3.1. Legal Recognition of Community Property is Substantial

Most jurisdictions provide for land to be held individually or in association as others. The latter has been conventionally interpreted as ownership by corporations, cooperatives, and associations, or as co-owners of listed assets, such as lifts and basements in condominium law. Legal provision for social entities to be legal owners, such as the family, clan, village or community, is historically uncommon. It is therefore noteworthy to find that 73 percent of countries in this sample do provide for collective tenure by communities (Table 3).

Table 3. Countries where laws provide for community property presented by region.


3.2. Improved Recognition of Community Property is not Confined to a Few Regions

Table 3 also illustrates the extent of legal acknowledgement of community property by region. Some regions deserve note. All reviewed countries in North America and Oceania provide for community-based ownership. These include many Pacific Island states, where recognition of customary land ownership has existed for some decades. Legal change in Latin America and Africa is also positive; respectively, 84 percent and 78 percent of sampled countries in these regions acknowledge community lands as being lawfully owned.

Latin America is also a part of the world where farmland redistribution dismantling large estates was advanced in 14 states during the 20th century [22]. This contributed significantly to present-day provisions for communities to be lawful landowners, whether as farming collectives (Chile, Peru, El Salvador, Nicaragua, Mexico), land associations (Honduras), peasant lands (Bolivia, Peru), or state cooperatives (Cuba). Political reforms also resulted in Indigenous Peoples acknowledged as collective landowners of traditional territories, embedded in new Constitutions in Panama (1972), Peru (1979), Chile (1979), Guatemala (1985), Nicaragua (1987), Brazil (1988), Colombia (1991), Paraguay (1992) Argentina (1994), Bolivia (1995), Ecuador (1998), Venezuela (1999), and Mexico (2001).

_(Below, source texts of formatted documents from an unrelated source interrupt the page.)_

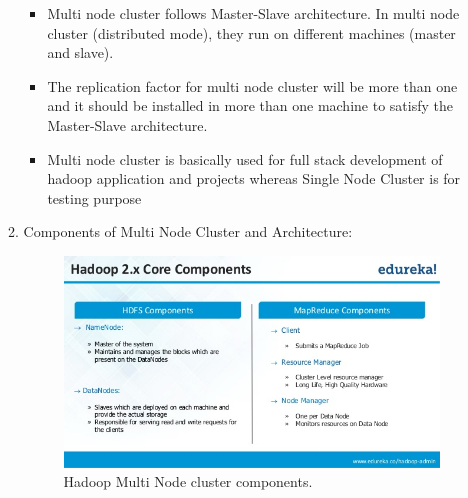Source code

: \documentclass[a4paper,10pt]{article}
\begin{document}
\begin{enumerate}
\begin{enumerate}
\begin{itemize}
		\item Multi node cluster follows Master-Slave architecture. In multi node cluster (distributed mode), they run on different machines (master and slave).
		\item The replication factor for multi node cluster will be more than one and it should be installed in more than one machine to satisfy the Master-Slave architecture.
		\item Multi node cluster is basically used for full stack development of hadoop application and projects whereas Single Node Cluster is for testing purpose
	\end{itemize}
	\pagebreak
	\item Components of Multi Node Cluster and Architecture: 
	 \begin{figure}[h]
	 	\includegraphics[scale=0.45,center]{exptFourScreenShot/HadoopMultiNodeComponents.jpg}
	 	\caption{Hadoop Multi Node cluster components.}
	 	\label{fig:0.0.1}
	 \end{figure}


\end{enumerate}
\end{enumerate}
\end{document}
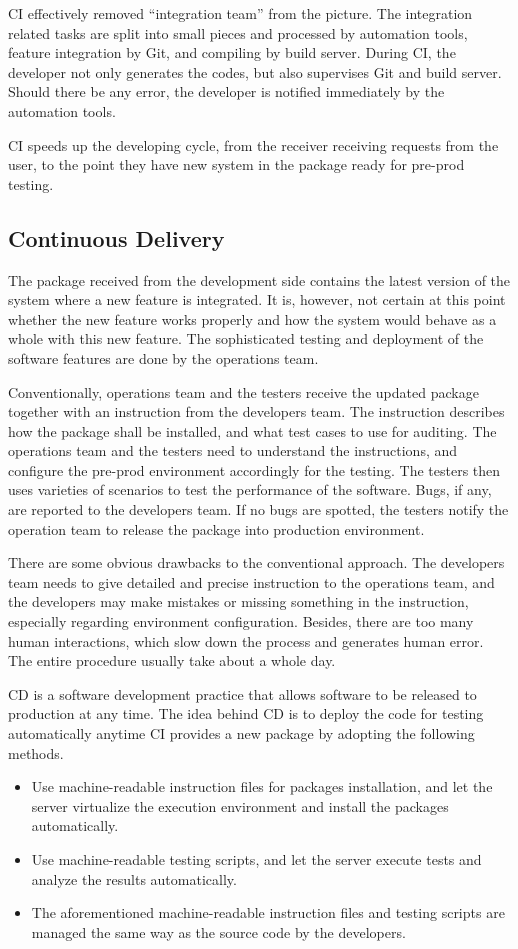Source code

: CI effectively removed ``integration team'' from the picture. The integration related tasks are split into small pieces and processed by automation tools, feature integration by Git, and compiling by build server. During CI, the developer not only generates the codes, but also supervises Git and build server. Should there be any error, the developer is notified immediately by the automation tools.

CI speeds up the developing cycle, from the receiver receiving requests from the user, to the point they have new system in the package ready for pre-prod testing.

\subsection{Continuous Delivery}

The package received from the development side contains the latest version of the system where a new feature is integrated. It is, however, not certain at this point whether the new feature works properly and how the system would behave as a whole with this new feature. The sophisticated testing and deployment of the software features are done by the operations team.

Conventionally, operations team and the testers receive the updated package together with an instruction from the developers team. The instruction describes how the package shall be installed, and what test cases to use for auditing. The operations team and the testers need to understand the instructions, and configure the pre-prod environment accordingly for the testing. The testers then uses varieties of scenarios to test the performance of the software. Bugs, if any, are reported to the developers team. If no bugs are spotted, the testers notify the operation team to release the package into production environment.

There are some obvious drawbacks to the conventional approach. The developers team needs to give detailed and precise instruction to the operations team, and the developers may make mistakes or missing something in the instruction, especially regarding environment configuration. Besides, there are too many human interactions, which slow down the process and generates human error. The entire procedure usually take about a whole day.

CD is a software development practice that allows software to be released to production at any time. The idea behind CD is to deploy the code for testing automatically anytime CI provides a new package by adopting the following methods.
\begin{itemize}
  \item Use machine-readable instruction files for packages installation, and let the server virtualize the execution environment and install the packages automatically.
  \item Use machine-readable testing scripts, and let the server execute tests and analyze the results automatically.
  \item The aforementioned machine-readable instruction files and testing scripts are managed the same way as the source code by the developers.
\end{itemize}

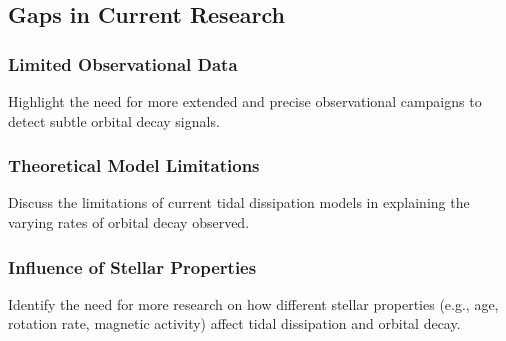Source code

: \documentclass[oneside,12pt]{amsart}
\numberwithin{page}{section}
\begin{document}







\subsection{Gaps in Current Research}

\subsubsection{Limited Observational Data}
Highlight the need for more extended and precise observational campaigns to detect subtle orbital decay signals.

\subsubsection{Theoretical Model Limitations}
Discuss the limitations of current tidal dissipation models in explaining the varying rates of orbital decay observed.

\subsubsection{Influence of Stellar Properties}
Identify the need for more research on how different stellar properties (e.g., age, rotation rate, magnetic activity) affect tidal dissipation and orbital decay.
\end{document}
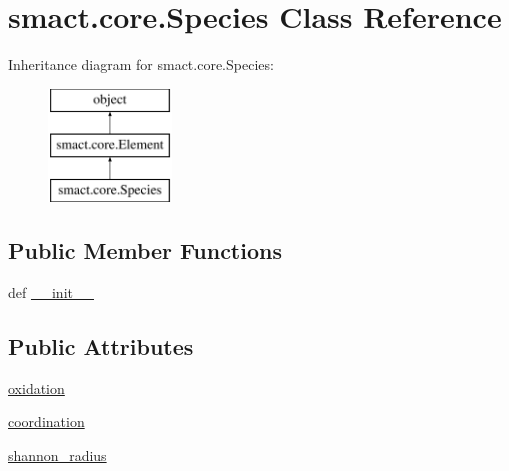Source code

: \hypertarget{classsmact_1_1core_1_1_species}{}\section{smact.\+core.\+Species Class Reference}
\label{classsmact_1_1core_1_1_species}
Inheritance diagram for smact.\+core.\+Species\+:\begin{figure}[H]
\begin{center}
\leavevmode
\includegraphics[height=3.000000cm]{classsmact_1_1core_1_1_species}
\end{center}
\end{figure}
\subsection*{Public Member Functions}
\begin{DoxyCompactItemize}
\item 
def \hyperlink{classsmact_1_1core_1_1_species_a186239ed056e1ff2a5c26c29d2fd87ff}{\+\_\+\+\_\+init\+\_\+\+\_\+}
\end{DoxyCompactItemize}
\subsection*{Public Attributes}
\begin{DoxyCompactItemize}
\item 
\hyperlink{classsmact_1_1core_1_1_species_aa7e923db8eba011ccd5cbf7da36707ec}{oxidation}
\item 
\hyperlink{classsmact_1_1core_1_1_species_a4e9691114a02162516af95d4974f1541}{coordination}
\item 
\hyperlink{classsmact_1_1core_1_1_species_a4b07462f361429921475d57e057cdd2b}{shannon\+\_\+radius}
\end{DoxyCompactItemize}


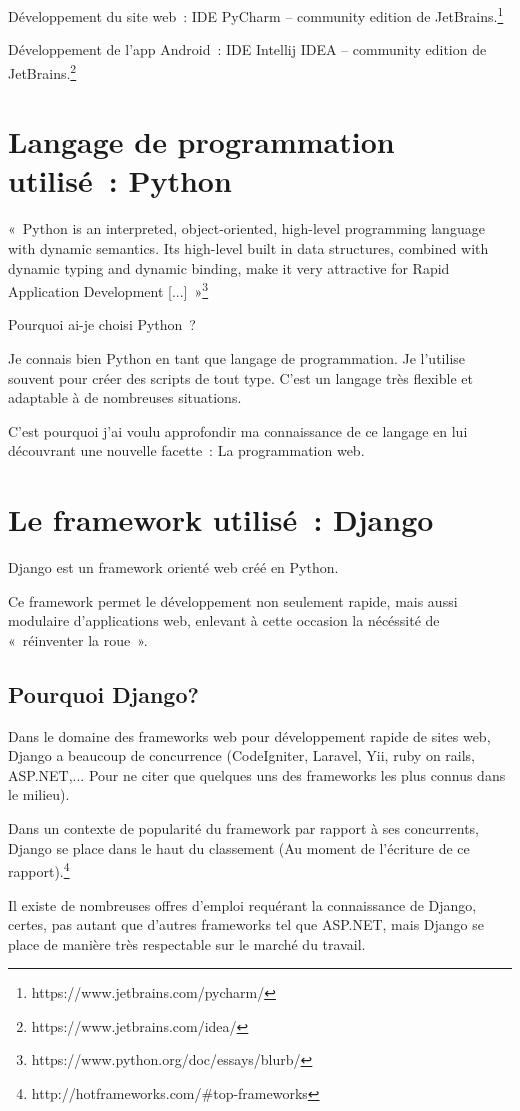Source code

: \documentclass{report}
\begin{document}
Développement du site web : IDE PyCharm – community edition de JetBrains.\footnote{https://www.jetbrains.com/pycharm/}

Développement de l'app Android : IDE Intellij IDEA – community edition de JetBrains.\footnote{https://www.jetbrains.com/idea/}

\section{Langage de programmation utilisé : Python}
« Python is an interpreted, object-oriented, high-level programming language with dynamic semantics. Its high-level built in data structures, combined with dynamic typing and dynamic binding, make it very attractive for Rapid Application Development [...] »\footnote{https://www.python.org/doc/essays/blurb/}

Pourquoi ai-je choisi Python ? 

Je connais bien Python en tant que langage de programmation. Je l'utilise souvent pour créer des scripts de tout type. C'est un langage très flexible et adaptable à de nombreuses situations.

C'est pourquoi j'ai voulu approfondir ma connaissance de ce langage en lui découvrant une nouvelle facette : La programmation web.

\section{Le framework utilisé : Django}
Django est un framework orienté web créé en Python.

Ce framework permet le développement non seulement rapide, mais aussi modulaire d'applications web, enlevant à cette occasion la nécéssité de « réinventer la roue ».

\subsection{Pourquoi Django?}
Dans le domaine des frameworks web pour développement rapide de sites web, Django a beaucoup de concurrence (CodeIgniter, Laravel, Yii, ruby on rails, ASP.NET,... Pour ne citer que quelques uns des frameworks les plus connus dans le milieu).

Dans un contexte de popularité du framework par rapport à ses concurrents, Django se place dans le haut du classement (Au moment de l'écriture de ce rapport).\footnote{http://hotframeworks.com/#top-frameworks}

Il existe de nombreuses offres d'emploi requérant la connaissance de Django, certes, pas autant que d'autres frameworks tel que ASP.NET, mais Django se place de manière très respectable sur le marché du travail.
\end{document}
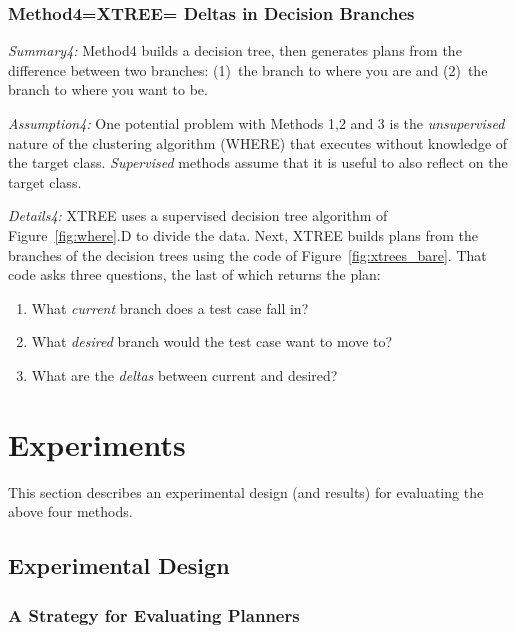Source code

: \documentclass{sig-alternate}
\newcommand{\be}{\begin{enumerate}}
\newcommand{\ee}{\end{enumerate}}
\newcommand{\fig}[1]{Figure~\ref{fig:#1}}
\begin{document}
%




\subsubsection{Method4=XTREE=  Deltas in Decision Branches}

{\em Summary4:} Method4 builds a decision tree,  then generates
plans from the difference between two branches:
(1)~the branch to where you are and (2)~the branch to where you want to be.

{\em Assumption4:} One potential problem with Methods 1,2 and 3 is the {\em unsupervised} nature of
the clustering algorithm (WHERE) that  
executes without knowledge of the target class.  {\em Supervised} methods assume that it is useful to also reflect on the target class.

{\em Details4:} 
XTREE uses a supervised   decision tree algorithm of \fig{where}.D to divide the data.
Next, XTREE builds plans from the branches of the decision trees using the code of \fig{xtrees_bare}.
That code asks three questions, the last of which returns the plan:
\be
\item
What {\em current} branch does a test case fall in?
\item What {\em desired} branch would the test case want to move to?
\item What are the {\em deltas} between current and desired? 
\ee

\section{Experiments}

  
 

This section describes an experimental design (and results) for evaluating the above four methods. 
\subsection{Experimental Design}

\subsubsection{A Strategy for Evaluating Planners}
 
\end{document}
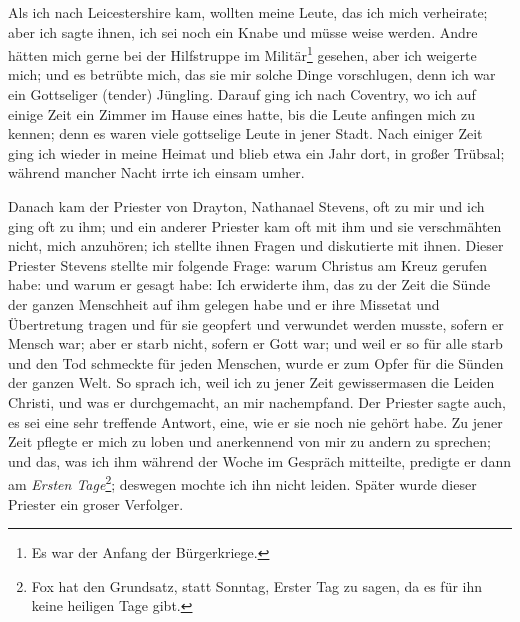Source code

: Als ich nach Leicestershire kam, wollten meine Leute, das ich
mich verheirate; aber ich sagte ihnen, 
ich sei noch ein Knabe und
müsse weise werden. Andre hätten mich gerne bei der Hilfstruppe
im Militär\footnote{Es war der Anfang der Bürgerkriege.}
gesehen, aber ich weigerte mich; und es betrübte mich,
das sie mir solche Dinge vorschlugen, denn ich war ein Gottseliger
(tender) Jüngling. Darauf ging ich nach Coventry, wo ich auf
einige Zeit ein Zimmer im Hause eines  hatte, bis
die Leute anfingen mich zu kennen; denn es waren viele gottselige 
Leute in jener Stadt. Nach einiger Zeit ging ich wieder
in meine Heimat und blieb etwa ein Jahr dort, in großer Trübsal; 
während mancher Nacht irrte ich einsam umher.

Danach kam der Priester von Drayton, Nathanael 
Stevens,
oft zu mir und ich ging oft zu ihm; und ein anderer Priester
kam oft mit ihm und sie verschmähten nicht, mich anzuhören; ich
stellte ihnen Fragen und diskutierte mit ihnen. Dieser Priester
Stevens stellte mir folgende Frage: warum Christus am Kreuz
gerufen habe:  
und warum er gesagt habe:  Ich erwiderte ihm, das zu der Zeit die Sünde der
ganzen Menschheit auf ihm gelegen habe und er ihre Missetat
und Übertretung tragen und für sie geopfert und verwundet
werden musste, sofern er Mensch war; aber er starb nicht, sofern
er Gott war; und weil er so für alle starb und den Tod schmeckte
für jeden Menschen, wurde er zum Opfer für die Sünden der
ganzen Welt. So sprach ich, weil ich zu jener Zeit gewissermasen 
die Leiden Christi, und was er durchgemacht, an mir
nachempfand. Der Priester sagte auch, es sei eine sehr treffende
Antwort, eine, wie er sie noch nie gehört habe. Zu jener Zeit
pflegte er mich zu loben und anerkennend von mir zu andern zu
sprechen; und das, was ich ihm während der Woche im Gespräch
mitteilte, predigte er dann am \textit{Ersten Tage}\footnote{Fox 
hat den Grundsatz, statt Sonntag, Erster Tag zu sagen, da es für
ihn keine heiligen Tage gibt.}; deswegen mochte
ich ihn nicht leiden. Später wurde dieser Priester ein groser
Verfolger.

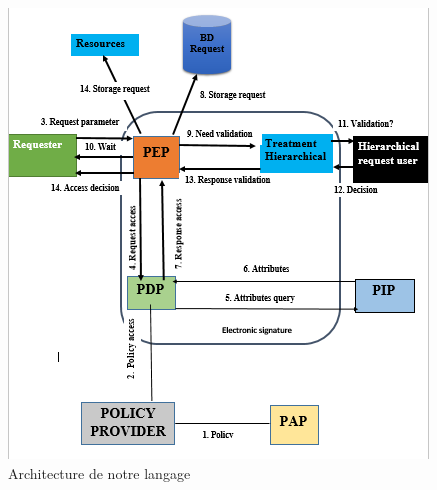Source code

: \begin{figure}[h!]
    \centering
		\includegraphics[scale=1.0]{chap4/images/flux.png}
    \caption{Architecture de notre langage}
	 \label{figFluxD}
\end{figure}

Despite different phases of reformism over the last century, including de-collectivization and privatization, collective landholding and jurisdiction remains an active component of the property system in Latin America. In Mexico, for example, collective lands exist in 29,000 ejidos (farming communities) and 2160 comunidades (domains of Indigenous Peoples) [23]. Together, these cover nearly half of Mexico. Around 7000 out of 10,000 comunidad nativa and comundidad campesina in Peru hold formal collective titles to their lands [24].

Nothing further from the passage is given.